Journaling – A Different View

Talk of irony! Or maybe familiarity? I just arrived home from a two-week vacation and have to be honest. I didn’t read Sally’s post this past Wednesday until yesterday and I’d already written mine for today. Well, she read my mind or maybe I read hers, we know each other that well. We both blogged about journals and journaling! I cross my heart, hope to die, we did NOT touch base on this. I decided to still post mine. It ties into this week’s prompt. Writing your own take. It’s a subject we wrote about in our Telling Tales and Sharing Secrets. The same subject. Different ideas. So, here’s mine.

What came first, the chicken or the egg? It’s an age-old saying we all have probably used at one time or another. I then wonder, what came first, the journal or the writer? Most likely the writer, followed by the journal’s beckoning. I know I have answered its call. I have purchased so many journals, displaying them would look like an art gallery. I love the cover designs, the different types of paper, lined and unlined, the size, the quotes. So, I buy one I can’t be without and write in it for a while, then my eye drifts to another and I pick it up, open the cover, and start writing. Different journals are a candy shop I delight in, lending me my own personal newsletter.

A few weeks ago, I decided to sort my journals into those I’d written in from those that were yet empty. I was on a mission to fill up the “used” ones and move on to those not yet touched. Over the years, I’d labeled journals by dates, travel, and a multitude of other subjects. I began to count how many I had and even surprised myself. There were lots. My first thought was wondering what I’d written so many years ago. 

The second thought centered around my children. I knew the journals openly displayed on my bookshelf were nothing so personal they couldn’t be read by family. I had written so many thoughts and feelings. I wanted to share a part of myself and history they didn’t know. What legacy should be left for them? After all, I’m seventy-two and the years ahead are much smaller than those behind.

The third thought was wondering if there were some pages in my journals I wouldn’t want them to read? Our lives had traveled down many roads. Was there any written part that would unnecessarily hurt one of them? Maybe they shouldn’t read everything? I decided to go back to my beginning journal and read each one, which I hadn’t done in years, some never. As I suspected, there were pages that would serve no purpose except to confuse or hurt one or all my children – the time I was unfairly angry at our son and wrote things I never dreamed I would, the time one of our teen-aged daughters threatened to leave home and my written desire to never see her again. I journaled the truth at that time, but it served no purpose now except to hurt. I just plain tore them out. I’ve had no regret. I’m glad the pages have drifted somewhere into the universe. The essence of who I am remains, all emotions included, in my journals. 

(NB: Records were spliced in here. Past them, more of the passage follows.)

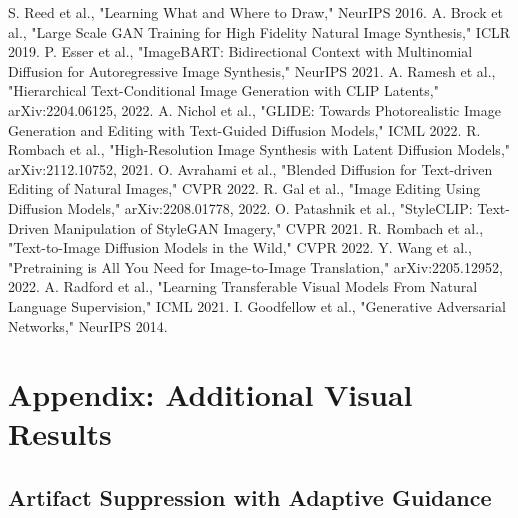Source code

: \documentclass[10pt,twocolumn]{article}
\begin{document}
\begin{thebibliography}{99}
 S. Reed et al., "Learning What and Where to Draw," NeurIPS 2016.
 A. Brock et al., "Large Scale GAN Training for High Fidelity Natural Image Synthesis," ICLR 2019.
 P. Esser et al., "ImageBART: Bidirectional Context with Multinomial Diffusion for Autoregressive Image Synthesis," NeurIPS 2021.
 A. Ramesh et al., "Hierarchical Text-Conditional Image Generation with CLIP Latents," arXiv:2204.06125, 2022.
 A. Nichol et al., "GLIDE: Towards Photorealistic Image Generation and Editing with Text-Guided Diffusion Models," ICML 2022.
 R. Rombach et al., "High-Resolution Image Synthesis with Latent Diffusion Models," arXiv:2112.10752, 2021.
 O. Avrahami et al., "Blended Diffusion for Text-driven Editing of Natural Images," CVPR 2022.
 R. Gal et al., "Image Editing Using Diffusion Models," arXiv:2208.01778, 2022.
 O. Patashnik et al., "StyleCLIP: Text-Driven Manipulation of StyleGAN Imagery," CVPR 2021.
 R. Rombach et al., "Text-to-Image Diffusion Models in the Wild," CVPR 2022.
 Y. Wang et al., "Pretraining is All You Need for Image-to-Image Translation," arXiv:2205.12952, 2022.
 A. Radford et al., "Learning Transferable Visual Models From Natural Language Supervision," ICML 2021.
 I. Goodfellow et al., "Generative Adversarial Networks," NeurIPS 2014.
\end{thebibliography}
\onecolumn

\appendix

\section*{Appendix: Additional Visual Results}

\subsection*{Artifact Suppression with Adaptive Guidance}
\end{document}
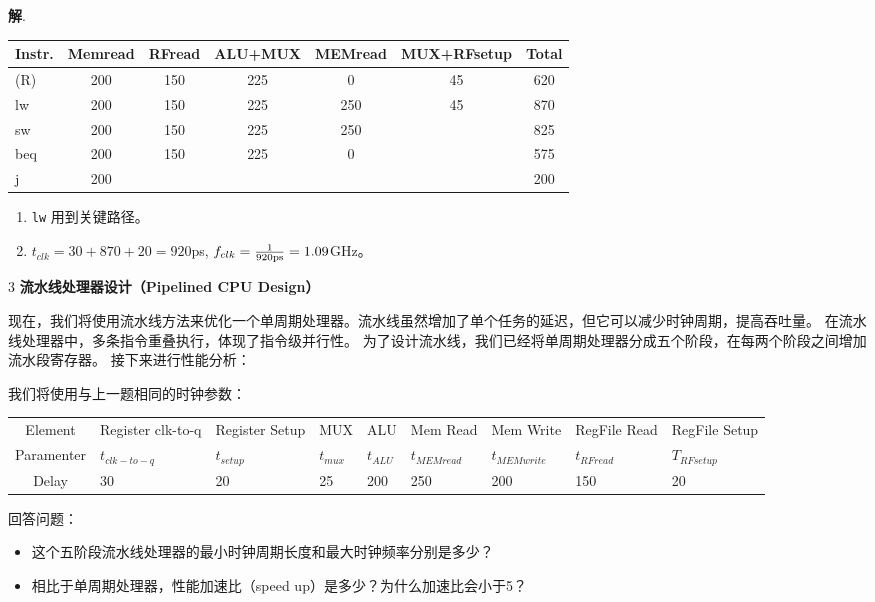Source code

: \documentclass[12pt,a4paper]{article}
\newenvironment{problems}{\begin{list}{}{\renewcommand{\makelabel}[1]{\textbf{##1}.\hfil}}}{\end{list}}
\providecommand{\sol}{\textbf{解}.~}
\begin{document}
\begin{problems}
    \sol 

    \begin{tabular}{>{\ttfamily}l|ccccc|c}
        Instr. & Memread & RFread & ALU+MUX & MEMread & MUX+RFsetup & Total \\
        \hline
        (R)      & 200 & 150 & 225 & 0 & 45 & 620 \\
        lw       & 200 & 150 & 225 & 250 & 45 & 870 \\
        sw       & 200 & 150 & 225 & 250 &    & 825 \\
        beq      & 200 & 150 & 225 & 0   &    & 575 \\
        j        & 200 &     &     &     &    & 200  \\
        \hline
    \end{tabular}
    
    \begin{enumerate}
        \item \texttt{lw} 用到关键路径。
        \item $t_{clk}=30+870+20=920$ps, $f_{clk}=\frac{1}{\rm 920ps}=1.09$GHz。
    \end{enumerate}

    \item[3] \textbf{流水线处理器设计（Pipelined CPU Design）} 
    
    现在，我们将使用流水线方法来优化一个单周期处理器。流水线虽然增加了单个任务的延迟，但它可以减少时钟周期，提高吞吐量。 在流水线处理器中，多条指令重叠执行，体现了指令级并行性。
    为了设计流水线，我们已经将单周期处理器分成五个阶段，在每两个阶段之间增加流水段寄存器。
    接下来进行性能分析：

    我们将使用与上一题相同的时钟参数：

    \begin{tabular}{c|m{4em}m{4em}m{3em}m{3em}m{4em}m{4em}m{4em}m{4em}}
        Element & Register clk-to-q & Register Setup & MUX & ALU & Mem Read & Mem Write & RegFile Read & RegFile Setup\\
        Paramenter & $t_{clk-to-q}$ & $t_{setup}$ & $t_{mux}$ & $t_{ALU}$ & $t_{MEMread}$ & $t_{MEMwrite}$ & $t_{RFread}$ & $T_{RFsetup}$\\
        \hline
        Delay & 30 & 20 & 25 & 200 & 250 & 200 & 150 & 20 \\
        \hline
    \end{tabular}

    回答问题：
    \begin{itemize}
        \item 这个五阶段流水线处理器的最小时钟周期长度和最大时钟频率分别是多少？
        \item 相比于单周期处理器，性能加速比（speed up）是多少？为什么加速比会小于5？
    \end{itemize}


\end{problems}
\end{document}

I’m not done yet. There are more journals to read, page by page. By the way, did I mention how personally entertaining it is to read what you’ve written nearly forty years ago?

2 thoughts on “Journaling – A Different View

  1. Oh my Jackie. What an undertaking. I started a similar project a year ago but lost steam and it was never completed. You have reignited the flame. Reading old journals allows me to appreciate the arc of my personal journey. I can read how my thoughts or feelings about something I did have evolved. So far I haven’t torn anything up but some pages probably should be. Those pages have inspired new pages about an experience revisited with the mellowing of time. Thank you.

  2. Journaling is meant to be, one way or the other. LOL that you were thinking in the same streamline as I. Collecting different types of journals is like collecting art!